Is there a efficient way to program it? Currently, the way I'm doing it is getting me into programmer-efficiency hell.

For i = 1 to 100000 {
While GoalKD>KDratio {
Kills = BattleKills + Kill
Deaths = BattleDeaths + Death
KDratio = Kills / Deaths
i++
}
}


I'm programming this in SmallBasic because I'm most familiar with it, and I think it's easily readable. Also, if possible, don't give the answer right away; give me some hints for me to practice my mind. Add the answer in a spoiler box.

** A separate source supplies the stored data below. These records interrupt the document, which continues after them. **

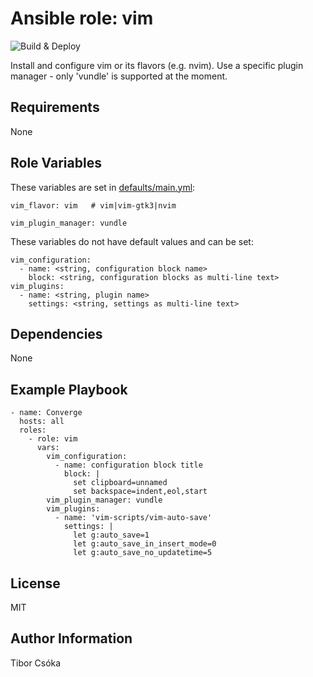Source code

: Ansible role: vim
=========

![Build & Deploy](https://github.com/Provizanta/ansible-role-vim/workflows/molecule/badge.svg?branch=master)

Install and configure vim or its flavors (e.g. nvim). Use a specific plugin manager - only 'vundle' is supported at the moment.

Requirements
------------

None

Role Variables
--------------

These variables are set in [defaults/main.yml](./defaults/main.yml):

    vim_flavor: vim   # vim|vim-gtk3|nvim

    vim_plugin_manager: vundle

These variables do not have default values and can be set:

    vim_configuration:
      - name: <string, configuration block name>
        block: <string, configuration blocks as multi-line text>
    vim_plugins:
      - name: <string, plugin name>
        settings: <string, settings as multi-line text>

Dependencies
------------

None

Example Playbook
----------------

    - name: Converge
      hosts: all
      roles:
        - role: vim
          vars:
            vim_configuration:
              - name: configuration block title
                block: |
                  set clipboard=unnamed
                  set backspace=indent,eol,start
            vim_plugin_manager: vundle
            vim_plugins:
              - name: 'vim-scripts/vim-auto-save'
                settings: |
                  let g:auto_save=1
                  let g:auto_save_in_insert_mode=0
                  let g:auto_save_no_updatetime=5

License
-------

MIT

Author Information
------------------

Tibor Csóka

• There is nothing that changes in the while loop that affects its condition, so you would get stuck there. – Guffa Dec 20 '13 at 1:36
• Always prefer ++i over i++. When you do i++, it sets a temp value to i, then adds one to i, then returns the temp for you to use. With ++i, it increments i, then returns i. Very very small efficiency gain, but still worth it. – Kieveli Dec 20 '13 at 13:13
• As far as general hints, there a reason why there are a lot of math classes for CS majors. Some problem just get much less complex if you use math on them instead of trying to bruteforce a solution with general computing principles. – Christian Dec 20 '13 at 14:05

For the kills needed part, you are trying to solve this equation:

k{current} + n
--------------  = r
d{current}


Where r is the target rate and n is the number you're looking for. Some basic algebra:

n = rd - k


For the battles part, you need to solve

k{current} + b * k{battle}            // current kills + additional kills
--------------------------  = r
d{current} + b * d{battle}            // current deaths + additional deaths

k{current} + b * k{battle} = r * (d{current} + b * d{battle})  // multiply both sides by d{current} + b * d{battle}

k{current} + b * k{battle} = r * d{current} + r * b * d{battle})  // just showing multiplication of r

b * (k{battle} - r * d{battle}) = r * d{current} - k{current}  // subtracting terms from each side

r * d{current} - k{current}
b =  ---------------------------  // dividing by k{battle} - r * d{battle}
k{battle} - r * d{battle}


In your code above, this becomes

need = Math.ceiling( GoalKD * Deaths - Kills )
battles = Math.ceiling( ( GoalKD * Deaths - Kills ) / (BattleKills - GoalKD * BattleDeaths) )


[I'm not a SmallBasic guy, so please forgive any syntax errors above.]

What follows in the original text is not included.